It’s usually in the first few months that parents of newborns with Leber congenital amaurosis realize something is wrong. The babies fail to focus on their parents’ faces, may be abnormally sensitive to light or have unusual eye movements. Parents then receive the devastating diagnosis: severe, permanent visual impairment.
A new grant allows University of Florida researcher Shannon Boye, Ph.D., and colleagues at the University of Pennsylvania, to test a gene therapy that could potentially reverse one form of this hereditary disorder.
“I have interacted with many parents of these young patients, and they’re devastated — it pulls on your heartstrings,” said Boye, an assistant professor of ophthalmology in the UF College of Medicine.
Leber congenital amaurosis, the most common cause of childhood blindness, is a group of degenerative diseases of the retina caused by genetic mutations in one of 19 genes currently associated with the disorder. These genes encode proteins that play a variety of roles in the development and function of the retina, and a mutation in any one of them can cause visual impairment.
Boye and her colleagues are currently focused on one of these genes — retinal guanylate cyclase 1, known as GUCY2D. According to the National Institutes of Health, of the 3,000 people in the U.S. who have Leber congenital amaurosis, approximately 15 percent carry mutations in GUCY2D, making this a leading form of the disease.
This particular mutation occurs in photoreceptors, cells in the retina that convert light into electrochemical signals that the brain interprets as vision.
“When this gene is mutated, the photoreceptors essentially become sick,” Boye said. “Therefore, the patients cannot properly respond to incoming light and are severely visually impaired.”
The $900,000, three-year grant from the biotechnology company Genzyme will allow Boye to build on a gene therapy method previously developed by UF ophthalmology researchers who successfully treated another form of Leber congenital amaurosis in 2008.

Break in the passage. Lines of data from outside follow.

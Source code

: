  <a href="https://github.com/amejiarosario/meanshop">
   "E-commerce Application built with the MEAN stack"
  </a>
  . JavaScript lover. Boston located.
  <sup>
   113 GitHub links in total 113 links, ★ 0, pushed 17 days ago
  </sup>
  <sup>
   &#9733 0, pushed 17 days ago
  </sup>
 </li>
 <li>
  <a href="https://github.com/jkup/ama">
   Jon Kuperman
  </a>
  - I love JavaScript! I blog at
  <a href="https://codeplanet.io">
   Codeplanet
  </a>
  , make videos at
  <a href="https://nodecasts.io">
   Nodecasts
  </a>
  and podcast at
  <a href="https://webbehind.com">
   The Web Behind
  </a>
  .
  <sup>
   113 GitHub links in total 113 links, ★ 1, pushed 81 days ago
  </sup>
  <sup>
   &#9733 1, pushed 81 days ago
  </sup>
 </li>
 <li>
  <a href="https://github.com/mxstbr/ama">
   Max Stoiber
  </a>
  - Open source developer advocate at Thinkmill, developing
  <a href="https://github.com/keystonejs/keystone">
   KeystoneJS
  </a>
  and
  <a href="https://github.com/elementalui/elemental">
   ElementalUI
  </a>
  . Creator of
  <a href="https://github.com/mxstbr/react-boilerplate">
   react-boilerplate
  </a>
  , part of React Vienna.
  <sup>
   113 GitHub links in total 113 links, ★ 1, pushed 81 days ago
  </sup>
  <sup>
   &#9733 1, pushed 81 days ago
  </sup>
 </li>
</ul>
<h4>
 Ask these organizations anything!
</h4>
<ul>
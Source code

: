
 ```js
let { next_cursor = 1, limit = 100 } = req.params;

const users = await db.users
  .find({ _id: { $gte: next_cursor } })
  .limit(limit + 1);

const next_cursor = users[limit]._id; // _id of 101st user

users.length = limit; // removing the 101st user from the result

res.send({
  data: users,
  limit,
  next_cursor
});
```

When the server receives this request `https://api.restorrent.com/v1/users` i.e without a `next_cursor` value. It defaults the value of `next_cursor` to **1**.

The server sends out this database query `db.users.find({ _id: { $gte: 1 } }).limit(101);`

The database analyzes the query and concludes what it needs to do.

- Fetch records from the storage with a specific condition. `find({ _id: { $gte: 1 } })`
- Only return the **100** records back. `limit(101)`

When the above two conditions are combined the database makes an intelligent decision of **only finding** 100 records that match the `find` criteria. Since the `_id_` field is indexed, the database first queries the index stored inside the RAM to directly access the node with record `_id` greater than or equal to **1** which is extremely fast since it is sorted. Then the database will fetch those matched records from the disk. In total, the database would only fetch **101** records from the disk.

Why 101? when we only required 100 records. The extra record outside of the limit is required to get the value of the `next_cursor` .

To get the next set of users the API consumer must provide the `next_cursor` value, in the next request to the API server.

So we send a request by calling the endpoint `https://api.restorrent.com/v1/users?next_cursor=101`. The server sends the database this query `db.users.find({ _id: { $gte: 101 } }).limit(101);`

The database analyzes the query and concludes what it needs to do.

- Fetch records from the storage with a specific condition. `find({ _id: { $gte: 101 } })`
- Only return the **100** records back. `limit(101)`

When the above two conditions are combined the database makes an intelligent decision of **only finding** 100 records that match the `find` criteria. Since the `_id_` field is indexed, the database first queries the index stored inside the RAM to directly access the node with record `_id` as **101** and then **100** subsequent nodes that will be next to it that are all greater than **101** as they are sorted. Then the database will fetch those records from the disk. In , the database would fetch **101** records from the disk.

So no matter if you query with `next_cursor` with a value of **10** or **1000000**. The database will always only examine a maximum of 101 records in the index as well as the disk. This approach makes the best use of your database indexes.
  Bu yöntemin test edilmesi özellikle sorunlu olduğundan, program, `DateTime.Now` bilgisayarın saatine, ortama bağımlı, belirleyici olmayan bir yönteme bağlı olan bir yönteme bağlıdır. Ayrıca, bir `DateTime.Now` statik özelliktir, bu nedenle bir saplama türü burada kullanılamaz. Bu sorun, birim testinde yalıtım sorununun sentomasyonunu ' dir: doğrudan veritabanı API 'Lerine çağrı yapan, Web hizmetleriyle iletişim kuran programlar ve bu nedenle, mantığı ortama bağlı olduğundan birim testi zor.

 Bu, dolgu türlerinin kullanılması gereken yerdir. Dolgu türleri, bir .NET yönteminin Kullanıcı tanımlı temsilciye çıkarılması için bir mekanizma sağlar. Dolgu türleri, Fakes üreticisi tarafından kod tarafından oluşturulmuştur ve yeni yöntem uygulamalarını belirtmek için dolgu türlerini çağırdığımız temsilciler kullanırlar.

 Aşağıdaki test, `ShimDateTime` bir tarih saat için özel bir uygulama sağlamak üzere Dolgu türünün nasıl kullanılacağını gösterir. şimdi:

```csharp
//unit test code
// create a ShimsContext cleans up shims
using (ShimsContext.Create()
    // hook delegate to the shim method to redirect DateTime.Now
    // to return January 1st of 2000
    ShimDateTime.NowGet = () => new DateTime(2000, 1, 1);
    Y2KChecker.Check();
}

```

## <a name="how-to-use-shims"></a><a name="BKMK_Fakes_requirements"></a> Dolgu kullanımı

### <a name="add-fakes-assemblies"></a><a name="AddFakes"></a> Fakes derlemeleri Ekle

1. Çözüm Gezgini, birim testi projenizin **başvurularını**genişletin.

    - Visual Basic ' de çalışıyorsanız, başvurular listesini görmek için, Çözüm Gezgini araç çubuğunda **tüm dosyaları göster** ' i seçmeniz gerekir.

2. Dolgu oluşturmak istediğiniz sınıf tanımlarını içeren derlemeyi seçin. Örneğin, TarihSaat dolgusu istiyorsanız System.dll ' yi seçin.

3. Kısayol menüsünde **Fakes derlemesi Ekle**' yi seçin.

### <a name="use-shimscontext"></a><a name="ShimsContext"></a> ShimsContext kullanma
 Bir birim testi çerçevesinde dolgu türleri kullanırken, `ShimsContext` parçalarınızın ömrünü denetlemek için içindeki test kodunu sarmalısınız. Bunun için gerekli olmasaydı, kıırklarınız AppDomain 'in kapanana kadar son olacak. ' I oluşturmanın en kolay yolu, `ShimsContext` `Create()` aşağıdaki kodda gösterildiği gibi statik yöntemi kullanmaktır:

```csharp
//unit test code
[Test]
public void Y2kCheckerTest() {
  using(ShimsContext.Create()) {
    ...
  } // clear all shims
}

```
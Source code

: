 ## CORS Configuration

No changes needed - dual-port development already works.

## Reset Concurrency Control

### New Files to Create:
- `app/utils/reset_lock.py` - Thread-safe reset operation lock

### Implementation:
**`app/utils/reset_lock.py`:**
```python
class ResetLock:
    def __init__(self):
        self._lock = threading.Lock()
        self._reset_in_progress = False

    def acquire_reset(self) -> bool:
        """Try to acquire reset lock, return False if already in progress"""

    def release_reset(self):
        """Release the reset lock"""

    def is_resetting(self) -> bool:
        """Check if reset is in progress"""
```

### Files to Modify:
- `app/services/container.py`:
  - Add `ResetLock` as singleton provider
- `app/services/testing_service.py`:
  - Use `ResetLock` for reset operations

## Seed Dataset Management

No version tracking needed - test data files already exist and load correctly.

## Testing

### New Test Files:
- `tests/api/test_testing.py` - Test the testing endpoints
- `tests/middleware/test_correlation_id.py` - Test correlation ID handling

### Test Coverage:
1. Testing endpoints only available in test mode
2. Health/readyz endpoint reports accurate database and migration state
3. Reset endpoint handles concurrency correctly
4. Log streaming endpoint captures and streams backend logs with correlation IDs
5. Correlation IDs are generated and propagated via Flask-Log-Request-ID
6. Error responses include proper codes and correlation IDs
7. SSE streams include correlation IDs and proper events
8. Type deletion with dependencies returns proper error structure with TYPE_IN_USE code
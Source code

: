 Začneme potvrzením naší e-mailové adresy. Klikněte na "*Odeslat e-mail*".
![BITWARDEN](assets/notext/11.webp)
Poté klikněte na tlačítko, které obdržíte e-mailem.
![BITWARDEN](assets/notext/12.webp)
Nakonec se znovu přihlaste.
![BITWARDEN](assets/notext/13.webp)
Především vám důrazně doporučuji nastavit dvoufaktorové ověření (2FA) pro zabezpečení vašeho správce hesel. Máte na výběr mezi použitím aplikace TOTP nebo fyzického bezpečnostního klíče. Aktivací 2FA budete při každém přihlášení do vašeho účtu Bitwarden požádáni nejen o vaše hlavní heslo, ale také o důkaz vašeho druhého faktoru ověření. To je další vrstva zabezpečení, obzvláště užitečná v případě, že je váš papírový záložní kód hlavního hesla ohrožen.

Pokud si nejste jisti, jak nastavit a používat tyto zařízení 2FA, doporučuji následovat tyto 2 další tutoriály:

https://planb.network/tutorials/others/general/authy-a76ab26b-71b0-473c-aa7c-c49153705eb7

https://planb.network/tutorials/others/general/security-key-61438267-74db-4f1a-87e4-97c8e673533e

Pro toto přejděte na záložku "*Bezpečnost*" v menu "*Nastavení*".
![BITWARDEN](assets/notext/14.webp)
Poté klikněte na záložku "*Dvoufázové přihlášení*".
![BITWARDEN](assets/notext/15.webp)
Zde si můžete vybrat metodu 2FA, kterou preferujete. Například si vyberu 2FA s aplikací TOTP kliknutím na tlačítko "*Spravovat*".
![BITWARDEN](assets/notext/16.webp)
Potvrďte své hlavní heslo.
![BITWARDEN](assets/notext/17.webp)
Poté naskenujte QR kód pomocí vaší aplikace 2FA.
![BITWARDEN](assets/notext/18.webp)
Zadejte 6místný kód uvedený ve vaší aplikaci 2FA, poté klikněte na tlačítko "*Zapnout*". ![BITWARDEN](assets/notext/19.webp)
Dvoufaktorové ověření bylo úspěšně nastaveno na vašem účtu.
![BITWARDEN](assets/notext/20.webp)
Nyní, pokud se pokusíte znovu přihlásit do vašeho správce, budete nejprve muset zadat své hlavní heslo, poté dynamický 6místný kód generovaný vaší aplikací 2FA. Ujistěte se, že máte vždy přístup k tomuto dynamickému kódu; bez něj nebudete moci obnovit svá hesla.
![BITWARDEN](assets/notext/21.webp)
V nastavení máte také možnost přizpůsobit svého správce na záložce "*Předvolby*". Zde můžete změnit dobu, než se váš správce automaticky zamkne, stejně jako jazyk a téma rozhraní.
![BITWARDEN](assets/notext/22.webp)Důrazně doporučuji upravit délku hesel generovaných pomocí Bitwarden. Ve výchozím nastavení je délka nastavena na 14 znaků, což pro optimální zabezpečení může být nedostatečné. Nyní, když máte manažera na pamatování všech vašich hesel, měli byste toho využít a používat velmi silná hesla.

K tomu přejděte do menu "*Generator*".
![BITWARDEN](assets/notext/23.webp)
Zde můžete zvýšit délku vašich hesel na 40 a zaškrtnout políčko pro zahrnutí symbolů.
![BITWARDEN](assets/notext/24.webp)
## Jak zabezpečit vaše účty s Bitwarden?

The method involves supplying patients with a normal, non-mutated copy of the GUCY2D gene. The researchers will accomplish this by taking a naturally occurring virus, adeno-associated virus, removing its viral DNA and replacing it with a normal copy of GUCY2D. An injection of these viral particles into the retina will then deliver GUCY2D to photoreceptors and potentially restore their function.
“It’s a gutted virus,” Boye said. “It’s already proven to be very safe and effective in clinical trials for two other forms of inherited retinal disease.”
Pre-clinical studies are currently underway, during which Boye’s team will perform experiments designed to achieve FDA approval for using this form of gene therapy in patients. Specifically, they will focus on identifying the most effective adeno-associated virus and dose for safely delivering GUCY2D.
Boye initially began work on the GUCY2D mutation a decade ago as a graduate student at UF. She and her colleagues have demonstrated that gene replacement can restore vision in four different animal models of this disease.
Prior research by colleagues at the University of Pennsylvania suggests that even older individuals with the GUCY2D mutation may be good candidates for this therapy, as patients with this disease tend to retain normal photoreceptor structure across a wide expanse of their retinas.
“We have a mountain of proof-of-concept data showing that GUCY2D gene replacement works,” Boye said. “Taken together with clinical data showing that photoreceptors are relatively preserved in patients with this form of blindness, we believe there is a very strong rationale for treating the disease this way.”
The Genzyme grant supplements current funding from the Foundation Fighting Blindness to principal investigator William Hauswirth, Ph.D., a UF professor of ophthalmology, and Boye, co-principal investigator, and their longtime clinical colleagues at the University of Pennsylvania, Samuel Jacobson, M.D., Ph.D., and Artur Cideciyan, Ph.D.